Happy Darwin day!
Let me pose this obtuse question to you; how many generations removed from you do you think it is ok to mate with your relatives? And the follow-up; how many generations removed do you think it's ok to eat them?
Dear friends, and by that, I mean everyone in the world, past, present and future. Again I'm sitting here pondering the big questions in life (it is, after all, lunch time), and I've hit upon a sad but somber note that I wanted to say something about.
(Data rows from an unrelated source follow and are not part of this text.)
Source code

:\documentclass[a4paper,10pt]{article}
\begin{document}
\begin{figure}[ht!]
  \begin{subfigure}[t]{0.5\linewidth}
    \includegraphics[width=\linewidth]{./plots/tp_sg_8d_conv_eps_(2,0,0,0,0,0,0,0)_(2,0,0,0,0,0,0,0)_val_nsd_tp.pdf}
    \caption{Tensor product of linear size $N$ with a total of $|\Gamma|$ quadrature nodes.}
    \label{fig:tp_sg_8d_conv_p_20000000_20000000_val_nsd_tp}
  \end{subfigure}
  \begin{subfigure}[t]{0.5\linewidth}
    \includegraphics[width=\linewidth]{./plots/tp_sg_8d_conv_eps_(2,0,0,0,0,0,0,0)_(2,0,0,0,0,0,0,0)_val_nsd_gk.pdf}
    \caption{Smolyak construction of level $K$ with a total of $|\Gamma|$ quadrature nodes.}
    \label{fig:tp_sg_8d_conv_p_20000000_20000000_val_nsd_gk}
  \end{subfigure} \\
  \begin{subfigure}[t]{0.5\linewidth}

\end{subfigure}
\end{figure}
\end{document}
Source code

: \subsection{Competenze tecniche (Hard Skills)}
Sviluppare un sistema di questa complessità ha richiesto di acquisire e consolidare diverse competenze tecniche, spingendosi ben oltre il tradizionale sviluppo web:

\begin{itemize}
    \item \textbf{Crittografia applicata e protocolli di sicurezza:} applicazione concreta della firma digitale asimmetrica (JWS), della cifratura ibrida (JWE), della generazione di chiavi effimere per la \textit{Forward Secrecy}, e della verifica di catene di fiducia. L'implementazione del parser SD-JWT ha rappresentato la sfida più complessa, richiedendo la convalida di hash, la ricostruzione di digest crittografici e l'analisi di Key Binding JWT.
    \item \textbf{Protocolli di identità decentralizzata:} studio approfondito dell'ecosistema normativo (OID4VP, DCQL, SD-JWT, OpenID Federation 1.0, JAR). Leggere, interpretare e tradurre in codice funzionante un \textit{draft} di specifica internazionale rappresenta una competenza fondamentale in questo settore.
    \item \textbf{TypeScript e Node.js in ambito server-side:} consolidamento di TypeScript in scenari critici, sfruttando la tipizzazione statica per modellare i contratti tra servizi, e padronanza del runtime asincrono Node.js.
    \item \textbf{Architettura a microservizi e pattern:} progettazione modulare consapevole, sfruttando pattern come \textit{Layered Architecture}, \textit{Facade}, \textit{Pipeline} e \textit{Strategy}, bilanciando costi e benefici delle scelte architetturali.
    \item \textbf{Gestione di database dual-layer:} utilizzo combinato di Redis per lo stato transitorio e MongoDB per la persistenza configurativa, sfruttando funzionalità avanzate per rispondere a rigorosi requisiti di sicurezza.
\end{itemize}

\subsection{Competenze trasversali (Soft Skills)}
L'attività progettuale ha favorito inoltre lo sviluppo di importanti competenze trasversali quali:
And I know this is a slight deviation from my normal prose, but some times there are more important things that trickle through my system up to the surface of this blog.
There are some revelations of truth that most people can't bear to think about in daily life, and so we suppress them, hide them away, and make them into someone else's problem; Surgery and blood, butchering of animals for consumption, undertaking, biopsies, most dentistry, philosophy, sewage and drains, rectal operations, and the list goes on and on with jobs you'd rather let someone else deal with. But I want to pick up on one of these for my purposes here, the butchering of animals.
I mentioned in my review of Dawkins latest book the notion of geological time, but we can extend that a bit to include the big bang (which didn't bang) and the formation of stars as well, so we're going some 13.7 billion years back in time. To use Carl Sagans wonderful cosmic calendar metaphor, imagine that all that time from the beginning of our universe (well, from the time just after the singularity until now, as we can't measure nothingness) until now is evenly spaced out across a years calendar. We, the humans and our whole history from when we diverged from some other ape specie, about 5 million years in total, is nothing but a little footnote; the last 10 seconds of the last day of the last month.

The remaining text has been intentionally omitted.